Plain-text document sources
-- -- --
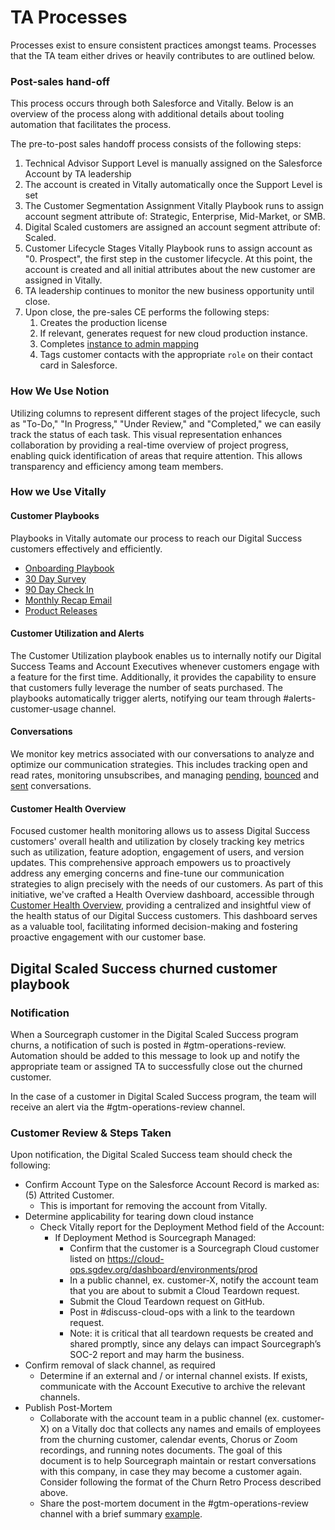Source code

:# TA Processes

Processes exist to ensure consistent practices amongst teams. Processes that the TA team either drives or heavily contributes to are outlined below.

### Post-sales hand-off

This process occurs through both Salesforce and Vitally. Below is an overview of the process along with additional details about tooling automation that facilitates the process.

The pre-to-post sales handoff process consists of the following steps:

1. Technical Advisor Support Level is manually assigned on the Salesforce Account by TA leadership
2. The account is created in Vitally automatically once the Support Level is set
3. The Customer Segmentation Assignment Vitally Playbook runs to assign account segment attribute of: Strategic, Enterprise, Mid-Market, or SMB.
4. Digital Scaled customers are assigned an account segment attribute of: Scaled.
5. Customer Lifecycle Stages Vitally Playbook runs to assign account as "0. Prospect", the first step in the customer lifecycle. At this point, the account is created and all initial attributes about the new customer are assigned in Vitally.
6. TA leadership continues to monitor the new business opportunity until close.
7. Upon close, the pre-sales CE performs the following steps:
   1. Creates the production license
   2. If relevant, generates request for new cloud production instance.
   3. Completes [instance to admin mapping](https://docs.google.com/document/d/12W85VTKLJg2Os74PWADxwOPfpMozB0mUm4Do6fN9dFs/edit?usp=sharing)
   4. Tags customer contacts with the appropriate `role` on their contact card in Salesforce.

### How We Use Notion

Utilizing columns to represent different stages of the project lifecycle, such as "To-Do," "In Progress," "Under Review," and "Completed," we can easily track the status of each task. This visual representation enhances collaboration by providing a real-time overview of project progress, enabling quick identification of areas that require attention. This allows transparency and efficiency among team members.

### How we Use Vitally

#### Customer Playbooks

Playbooks in Vitally automate our process to reach our Digital Success customers effectively and efficiently.

- [Onboarding Playbook](https://sourcegraph.vitally.io/settings/playbooks/d2ce4cd5-4030-4c12-8589-809ec3c719d9)
- [30 Day Survey](https://sourcegraph.vitally.io/settings/playbooks/341f21e3-7991-4287-a141-93dda6f1bc5a)
- [90 Day Check In](https://sourcegraph.vitally.io/settings/playbooks/341f21e3-7991-4287-a141-93dda6f1bc5a)
- [Monthly Recap Email](https://sourcegraph.vitally.io/settings/playbooks/5d7b557e-d7b8-47ad-95de-be0a11fb694c)
- [Product Releases](https://sourcegraph.vitally.io/settings/playbooks/9d3aab65-ff3b-495d-a957-bf2e04348250)

#### Customer Utilization and Alerts

The Customer Utilization playbook enables us to internally notify our Digital Success Teams and Account Executives whenever customers engage with a feature for the first time. Additionally, it provides the capability to ensure that customers fully leverage the number of seats purchased. The playbooks automatically trigger alerts, notifying our team through #alerts-customer-usage channel.

#### Conversations

We monitor key metrics associated with our conversations to analyze and optimize our communication strategies. This includes tracking open and read rates, monitoring unsubscribes, and managing [pending](https://sourcegraph.vitally.io/hubs/335a99ea-5302-498d-9d11-cc39aa8386b9/d22fb1ab-179a-4a55-9b5b-e997a86ad5c4), [bounced](https://sourcegraph.vitally.io/hubs/335a99ea-5302-498d-9d11-cc39aa8386b9/0093fc1f-b3e9-4602-afd5-0ad46cd70f55) and [sent](https://sourcegraph.vitally.io/hubs/335a99ea-5302-498d-9d11-cc39aa8386b9/1e8f0f60-c8e8-4356-9ebf-2258dbdca5aa) conversations.

#### Customer Health Overview

Focused customer health monitoring allows us to assess Digital Success customers' overall health and utilization by closely tracking key metrics such as utilization, feature adoption, engagement of users, and version updates. This comprehensive approach empowers us to proactively address any emerging concerns and fine-tune our communication strategies to align precisely with the needs of our customers. As part of this initiative, we've crafted a Health Overview dashboard, accessible through [Customer Health Overview](https://sourcegraph.vitally.io/hubs/335a99ea-5302-498d-9d11-cc39aa8386b9/fd3cafe5-94a0-4c7f-bbdb-aa40b34269b4), providing a centralized and insightful view of the health status of our Digital Success customers. This dashboard serves as a valuable tool, facilitating informed decision-making and fostering proactive engagement with our customer base.


## Digital Scaled Success churned customer playbook

### Notification

When a Sourcegraph customer in the Digital Scaled Success program churns, a notification of such is posted in #gtm-operations-review. Automation should be added to this message to look up and notify the appropriate team or assigned TA to successfully close out the churned customer.

In the case of a customer in Digital Scaled Success program, the team will receive an alert via the #gtm-operations-review channel.

### Customer Review & Steps Taken

Upon notification, the Digital Scaled Success team should check the following:

- Confirm Account Type on the Salesforce Account Record is marked as: (5) Attrited Customer.
  - This is important for removing the account from Vitally.
- Determine applicability for tearing down cloud instance
  - Check Vitally report for the Deployment Method field of the Account:
    - If Deployment Method is Sourcegraph Managed:
      - Confirm that the customer is a Sourcegraph Cloud customer listed on https://cloud-ops.sgdev.org/dashboard/environments/prod
      - In a public channel, ex. customer-X, notify the account team that you are about to submit a Cloud Teardown request.
      - Submit the Cloud Teardown request on GitHub.
      - Post in #discuss-cloud-ops with a link to the teardown request.
      - Note: it is critical that all teardown requests be created and shared promptly, since any delays can impact Sourcegraph’s SOC-2 report and may harm the business.
- Confirm removal of slack channel, as required
  - Determine if an external and / or internal channel exists. If exists, communicate with the Account Executive to archive the relevant channels.
- Publish Post-Mortem
  - Collaborate with the account team in a public channel (ex. customer-X) on a Vitally doc that collects any names and emails of employees from the churning customer, calendar events, Chorus or Zoom recordings, and running notes documents. The goal of this document is to help Sourcegraph maintain or restart conversations with this company, in case they may become a customer again. Consider following the format of the Churn Retro Process described above.
  - Share the post-mortem document in the #gtm-operations-review channel with a brief summary [example](https://sourcegraph.slack.com/archives/C044K6JDBSM/p1705690088031729).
-- -- --
> [Brief]: Reproduce each line of the records in which "Scaled" appears.

> [Written solution]:
4. Digital Scaled customers are assigned an account segment attribute of: Scaled.
## Digital Scaled Success churned customer playbook
When a Sourcegraph customer in the Digital Scaled Success program churns, a notification of such is posted in #gtm-operations-review. Automation should be added to this message to look up and notify the appropriate team or assigned TA to successfully close out the churned customer.
In the case of a customer in Digital Scaled Success program, the team will receive an alert via the #gtm-operations-review channel.
Upon notification, the Digital Scaled Success team should check the following:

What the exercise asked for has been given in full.